◆ About this task ◆
Below is a block of records; return all of them exactly, but without the images.

◆ Stored data entries ◆
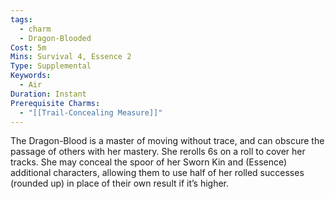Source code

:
 ```yaml
---
tags:
  - charm
  - Dragon-Blooded
Cost: 5m
Mins: Survival 4, Essence 2
Type: Supplemental
Keywords:
  - Air
Duration: Instant
Prerequisite Charms:
  - "[[Trail-Concealing Measure]]"
---
```

The Dragon-Blood is a master of moving without trace, and can obscure the passage of others with her mastery. She rerolls 6s on a roll to cover her tracks. She may conceal the spoor of her Sworn Kin and (Essence) additional characters, allowing them to use half of her rolled successes (rounded up) in place of their own result if it’s higher.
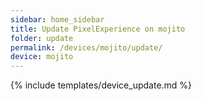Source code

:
 ```yaml
---
sidebar: home_sidebar
title: Update PixelExperience on mojito
folder: update
permalink: /devices/mojito/update/
device: mojito
---
```

{% include templates/device_update.md %}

◆ Task output ◆
Source code

:
 ```yaml
---
tags:
  - charm
  - Dragon-Blooded
Cost: 5m
Mins: Survival 4, Essence 2
Type: Supplemental
Keywords:
  - Air
Duration: Instant
Prerequisite Charms:
  - "[[Trail-Concealing Measure]]"
---
```

The Dragon-Blood is a master of moving without trace, and can obscure the passage of others with her mastery. She rerolls 6s on a roll to cover her tracks. She may conceal the spoor of her Sworn Kin and (Essence) additional characters, allowing them to use half of her rolled successes (rounded up) in place of their own result if it’s higher.
Source code

:
 ```yaml
---
sidebar: home_sidebar
title: Update PixelExperience on mojito
folder: update
permalink: /devices/mojito/update/
device: mojito
---
```

{% include templates/device_update.md %}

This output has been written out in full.